義理のお兄ちゃんの学園プリンスに愛されちゃってます~たくさんの好きをあなたに~
 梓ら、後輩たちは単純作業が多かった。業務のメモを清書したり、連絡をもらったことがらをまとめたり、あるいは電話の取次ぎをしたり……そういうことばかりだったので、生徒会室から外に出る機会もあまりない。
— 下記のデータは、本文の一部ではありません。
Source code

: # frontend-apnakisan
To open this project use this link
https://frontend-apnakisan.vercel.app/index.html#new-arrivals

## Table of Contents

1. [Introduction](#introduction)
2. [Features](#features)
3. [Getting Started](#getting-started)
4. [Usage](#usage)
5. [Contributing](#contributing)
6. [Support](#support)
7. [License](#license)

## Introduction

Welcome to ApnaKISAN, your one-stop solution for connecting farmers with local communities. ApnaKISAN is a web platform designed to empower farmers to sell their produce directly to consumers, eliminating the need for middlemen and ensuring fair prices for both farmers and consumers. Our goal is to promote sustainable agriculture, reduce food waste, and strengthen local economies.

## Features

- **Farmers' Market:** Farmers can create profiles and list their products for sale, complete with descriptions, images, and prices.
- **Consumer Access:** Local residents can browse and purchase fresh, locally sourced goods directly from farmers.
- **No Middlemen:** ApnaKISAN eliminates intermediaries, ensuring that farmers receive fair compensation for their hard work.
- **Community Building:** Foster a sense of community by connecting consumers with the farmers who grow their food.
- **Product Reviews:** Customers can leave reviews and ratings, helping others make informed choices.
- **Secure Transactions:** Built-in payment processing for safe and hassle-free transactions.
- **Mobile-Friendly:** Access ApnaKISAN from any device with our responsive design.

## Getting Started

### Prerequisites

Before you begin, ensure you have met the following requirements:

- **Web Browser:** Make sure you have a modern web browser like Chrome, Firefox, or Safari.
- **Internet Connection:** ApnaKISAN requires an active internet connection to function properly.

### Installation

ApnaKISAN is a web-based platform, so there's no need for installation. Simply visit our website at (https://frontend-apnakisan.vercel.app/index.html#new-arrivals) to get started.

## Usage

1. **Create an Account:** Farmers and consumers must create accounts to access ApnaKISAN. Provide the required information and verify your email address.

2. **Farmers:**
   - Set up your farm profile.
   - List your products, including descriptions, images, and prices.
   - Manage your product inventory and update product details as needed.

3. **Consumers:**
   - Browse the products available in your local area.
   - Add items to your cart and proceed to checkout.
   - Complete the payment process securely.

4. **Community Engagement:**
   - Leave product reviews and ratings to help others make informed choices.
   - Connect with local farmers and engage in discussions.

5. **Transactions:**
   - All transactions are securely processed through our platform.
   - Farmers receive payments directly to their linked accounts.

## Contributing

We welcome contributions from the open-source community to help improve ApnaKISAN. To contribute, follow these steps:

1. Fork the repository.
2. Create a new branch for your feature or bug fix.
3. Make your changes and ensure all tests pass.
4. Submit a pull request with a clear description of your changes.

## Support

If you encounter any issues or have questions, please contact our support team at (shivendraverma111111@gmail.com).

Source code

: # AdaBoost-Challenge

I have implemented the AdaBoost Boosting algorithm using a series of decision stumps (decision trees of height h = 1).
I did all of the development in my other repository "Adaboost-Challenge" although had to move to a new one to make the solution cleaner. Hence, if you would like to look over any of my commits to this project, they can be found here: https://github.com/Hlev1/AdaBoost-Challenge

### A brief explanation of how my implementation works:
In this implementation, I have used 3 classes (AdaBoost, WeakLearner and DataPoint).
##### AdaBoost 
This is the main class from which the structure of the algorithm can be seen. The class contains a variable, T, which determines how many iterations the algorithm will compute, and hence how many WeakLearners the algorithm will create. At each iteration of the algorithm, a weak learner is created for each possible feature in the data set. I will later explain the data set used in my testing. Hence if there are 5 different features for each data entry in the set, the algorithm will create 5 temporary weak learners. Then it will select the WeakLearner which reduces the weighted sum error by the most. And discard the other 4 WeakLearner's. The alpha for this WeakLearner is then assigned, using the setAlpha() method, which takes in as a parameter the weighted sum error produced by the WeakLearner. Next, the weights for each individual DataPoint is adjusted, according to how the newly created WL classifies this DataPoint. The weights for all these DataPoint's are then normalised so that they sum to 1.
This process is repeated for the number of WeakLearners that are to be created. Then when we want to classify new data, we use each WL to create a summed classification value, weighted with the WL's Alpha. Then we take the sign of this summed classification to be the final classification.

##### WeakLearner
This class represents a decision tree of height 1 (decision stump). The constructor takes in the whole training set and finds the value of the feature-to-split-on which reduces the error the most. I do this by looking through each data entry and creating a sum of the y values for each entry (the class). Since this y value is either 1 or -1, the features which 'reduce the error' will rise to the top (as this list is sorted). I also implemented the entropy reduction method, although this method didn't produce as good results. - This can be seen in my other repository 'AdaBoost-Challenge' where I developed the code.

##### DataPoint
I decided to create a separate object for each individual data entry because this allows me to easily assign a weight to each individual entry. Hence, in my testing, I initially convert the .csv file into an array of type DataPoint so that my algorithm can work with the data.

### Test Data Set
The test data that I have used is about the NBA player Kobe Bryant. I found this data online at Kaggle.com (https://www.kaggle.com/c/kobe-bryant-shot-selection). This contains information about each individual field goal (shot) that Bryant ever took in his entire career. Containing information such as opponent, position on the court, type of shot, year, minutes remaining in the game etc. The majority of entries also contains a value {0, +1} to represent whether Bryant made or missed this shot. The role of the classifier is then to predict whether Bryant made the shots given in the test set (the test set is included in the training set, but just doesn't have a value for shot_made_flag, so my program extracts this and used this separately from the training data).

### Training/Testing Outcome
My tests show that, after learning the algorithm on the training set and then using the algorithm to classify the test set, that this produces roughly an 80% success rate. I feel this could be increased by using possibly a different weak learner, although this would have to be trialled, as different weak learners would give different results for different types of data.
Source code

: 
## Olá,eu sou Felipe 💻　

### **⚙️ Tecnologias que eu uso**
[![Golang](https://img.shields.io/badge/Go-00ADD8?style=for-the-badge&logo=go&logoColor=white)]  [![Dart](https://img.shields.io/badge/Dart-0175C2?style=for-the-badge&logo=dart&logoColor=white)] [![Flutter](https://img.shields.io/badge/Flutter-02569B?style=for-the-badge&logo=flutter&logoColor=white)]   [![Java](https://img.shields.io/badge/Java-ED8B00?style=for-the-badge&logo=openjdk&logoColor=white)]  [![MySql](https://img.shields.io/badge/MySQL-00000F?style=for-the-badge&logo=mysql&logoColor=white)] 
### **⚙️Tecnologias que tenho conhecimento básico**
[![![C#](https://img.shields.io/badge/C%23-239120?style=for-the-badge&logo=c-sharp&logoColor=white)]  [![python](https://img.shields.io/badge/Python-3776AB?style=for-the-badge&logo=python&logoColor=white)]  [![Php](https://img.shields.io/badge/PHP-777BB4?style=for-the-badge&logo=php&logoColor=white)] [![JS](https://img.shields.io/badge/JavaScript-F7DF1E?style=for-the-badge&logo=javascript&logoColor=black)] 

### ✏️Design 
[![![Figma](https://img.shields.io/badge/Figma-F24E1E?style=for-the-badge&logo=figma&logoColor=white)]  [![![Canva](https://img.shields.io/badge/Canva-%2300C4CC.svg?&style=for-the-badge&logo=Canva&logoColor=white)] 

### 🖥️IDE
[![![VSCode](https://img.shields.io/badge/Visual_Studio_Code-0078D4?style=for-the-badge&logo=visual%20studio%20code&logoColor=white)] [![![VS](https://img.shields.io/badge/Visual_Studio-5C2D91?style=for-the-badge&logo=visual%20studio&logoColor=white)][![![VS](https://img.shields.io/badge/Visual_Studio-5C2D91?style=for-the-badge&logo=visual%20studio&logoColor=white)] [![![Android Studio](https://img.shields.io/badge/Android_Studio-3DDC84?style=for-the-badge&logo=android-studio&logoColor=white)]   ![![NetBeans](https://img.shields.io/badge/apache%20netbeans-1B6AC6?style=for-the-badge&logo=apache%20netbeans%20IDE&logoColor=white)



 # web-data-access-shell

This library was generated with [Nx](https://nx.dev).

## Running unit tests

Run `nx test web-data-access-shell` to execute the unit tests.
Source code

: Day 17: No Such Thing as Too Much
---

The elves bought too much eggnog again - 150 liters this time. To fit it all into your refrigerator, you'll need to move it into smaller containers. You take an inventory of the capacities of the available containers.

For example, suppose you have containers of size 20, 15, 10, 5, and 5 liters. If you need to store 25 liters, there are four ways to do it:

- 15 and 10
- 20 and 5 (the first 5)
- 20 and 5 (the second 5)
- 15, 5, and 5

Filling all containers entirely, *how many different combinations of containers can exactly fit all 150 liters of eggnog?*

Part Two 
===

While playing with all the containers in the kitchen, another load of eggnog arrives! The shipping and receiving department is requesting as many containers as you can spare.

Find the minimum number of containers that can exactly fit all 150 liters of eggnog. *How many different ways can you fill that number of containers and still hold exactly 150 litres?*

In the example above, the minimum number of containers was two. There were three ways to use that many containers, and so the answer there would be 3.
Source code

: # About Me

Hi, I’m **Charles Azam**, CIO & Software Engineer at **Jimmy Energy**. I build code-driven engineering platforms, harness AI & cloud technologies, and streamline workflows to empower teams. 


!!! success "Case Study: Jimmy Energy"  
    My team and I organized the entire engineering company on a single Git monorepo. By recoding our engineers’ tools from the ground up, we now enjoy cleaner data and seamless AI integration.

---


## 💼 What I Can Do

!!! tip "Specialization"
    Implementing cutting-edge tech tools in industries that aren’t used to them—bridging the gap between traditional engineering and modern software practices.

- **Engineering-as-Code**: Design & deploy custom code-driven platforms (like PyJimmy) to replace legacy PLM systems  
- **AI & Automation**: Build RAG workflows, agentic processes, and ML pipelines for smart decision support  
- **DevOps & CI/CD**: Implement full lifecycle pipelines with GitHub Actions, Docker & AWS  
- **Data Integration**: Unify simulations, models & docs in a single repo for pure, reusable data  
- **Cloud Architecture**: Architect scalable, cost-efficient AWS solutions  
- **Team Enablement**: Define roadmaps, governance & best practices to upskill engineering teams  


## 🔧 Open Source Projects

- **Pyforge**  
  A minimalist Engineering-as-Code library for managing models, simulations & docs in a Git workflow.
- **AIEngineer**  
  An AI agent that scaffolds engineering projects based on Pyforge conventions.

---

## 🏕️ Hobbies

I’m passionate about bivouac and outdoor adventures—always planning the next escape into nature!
 だが渉は違った。むしろ生徒会室で作業をしているほうが少なかった。
 直接、実行委員会の活動する部屋へ赴いて、なにか、相談などがあるのだろう。そういう作業をしているようだ。
 当たり前のように、気を張るし大変だろう。
 なのに渉ときたら生徒会室で過ごせる時間も、後輩たちの面倒をよく見てくれるのである。
「わからないところはない?」
 ある日は梓たちがデスクについて作業をしているところを、ゆっくり回ってくれた。
 梓は今日、また計算をしていた。実行委員会から回ってきた予算企画。それが合っているかの確認の計算だ。
 ノートと資料を見ながら電卓を叩いて、『間違っていません』とチェックを入れていくだけだ。
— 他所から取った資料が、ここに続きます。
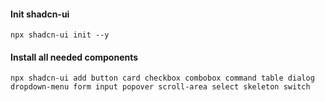 #### Init shadcn-ui
`npx shadcn-ui init --y`
#### Install all needed components
`npx shadcn-ui add button card checkbox combobox command table dialog dropdown-menu form input popover scroll-area select skeleton switch `
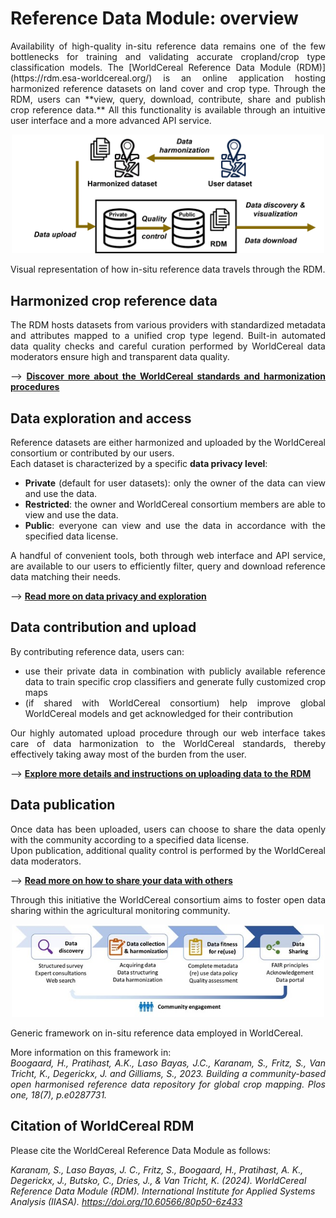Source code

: # Reference Data Module: overview


<div style="text-align: justify">
Availability of high-quality in-situ reference data remains one of the few bottlenecks for training and validating accurate cropland/crop type classification models. The [WorldCereal Reference Data Module (RDM)](https://rdm.esa-worldcereal.org/) is an online application hosting harmonized reference datasets on land cover and crop type. Through the RDM, users can **view, query, download, contribute, share and publish crop reference data.** All this functionality is available through an intuitive user interface and a more advanced API service.

<p align="center">
<img src="../images/RDM_overview.png" alt="rdm" width="500"/>
<figcaption>Visual representation of how in-situ reference data travels through the RDM.</figcaption>
</p>


## Harmonized crop reference data

The RDM hosts datasets from various providers with standardized metadata and attributes mapped to a unified crop type legend. Built-in automated data quality checks and careful curation performed by WorldCereal data moderators ensure high and transparent data quality. 

--> [**Discover more about the WorldCereal standards and harmonization procedures**](./refdata.md)


## Data exploration and access

Reference datasets are either harmonized and uploaded by the WorldCereal consortium or contributed by our users.<br>
Each dataset is characterized by a specific **data privacy level**:

- **Private** (default for user datasets): only the owner of the data can view and use the data.
- **Restricted**: the owner and WorldCereal consortium members are able to view and use the data.
- **Public**: everyone can view and use the data in accordance with the specified data license.

A handful of convenient tools, both through web interface and API service, are available to our users to efficiently filter, query and download reference data matching their needs.

--> [**Read more on data privacy and exploration**](./explore.md)


## Data contribution and upload

By contributing reference data, users can:
- use their private data in combination with publicly available reference data to train specific crop classifiers and generate fully customized crop maps 
- (if shared with WorldCereal consortium) help improve global WorldCereal models and get acknowledged for their contribution

Our highly automated upload procedure through our web interface takes care of data harmonization to the WorldCereal standards, thereby effectively taking away most of the burden from the user.

--> [**Explore more details and instructions on uploading data to the RDM**](./upload.md)


## Data publication

Once data has been uploaded, users can choose to share the data openly with the community according to a specified data license.<br>
Upon publication, additional quality control is performed by the WorldCereal data moderators.

--> [**Read more on how to share your data with others**](./publish.md)

 
Through this initiative the WorldCereal consortium aims to foster open data sharing within the agricultural monitoring community.
</div>

<p align="center">
<img src="../images/ref_data_overview.jpg" alt="refdata" width="500"/>
<figcaption>Generic framework on in-situ reference data employed in WorldCereal.</figcaption>
</p>

<div style="text-align: justify">

More information on this framework in:<br>
*Boogaard, H., Pratihast, A.K., Laso Bayas, J.C., Karanam, S., Fritz, S., Van Tricht, K., Degerickx, J. and Gilliams, S., 2023. Building a community-based open harmonised reference data repository for global crop mapping. Plos one, 18(7), p.e0287731.*
</div>


## Citation of WorldCereal RDM

Please cite the WorldCereal Reference Data Module as follows:

*Karanam, S., Laso Bayas, J. C., Fritz, S., Boogaard, H., Pratihast, A. K., Degerickx, J., Butsko, C., Dries, J., & Van Tricht, K. (2024). WorldCereal Reference Data Module (RDM). International Institute for Applied Systems Analysis (IIASA). https://doi.org/10.60566/80p50-6z433*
 なので「大丈夫です」と答えた。渉はここでは『後輩』としてしか扱わないので、「それなら良かった」とにこっとだけして、次の机に移っていった。
 そこでは女子生徒が渉になにか聞いたようだった。梓はそちらをちらりと見て、気付く。
 夏休みの前。渉が今日は生徒会に帰ってくるのかと気にしていた二年生の子だ。
 渉と直接話ができることができて嬉しいのだろう。顔が輝いていた。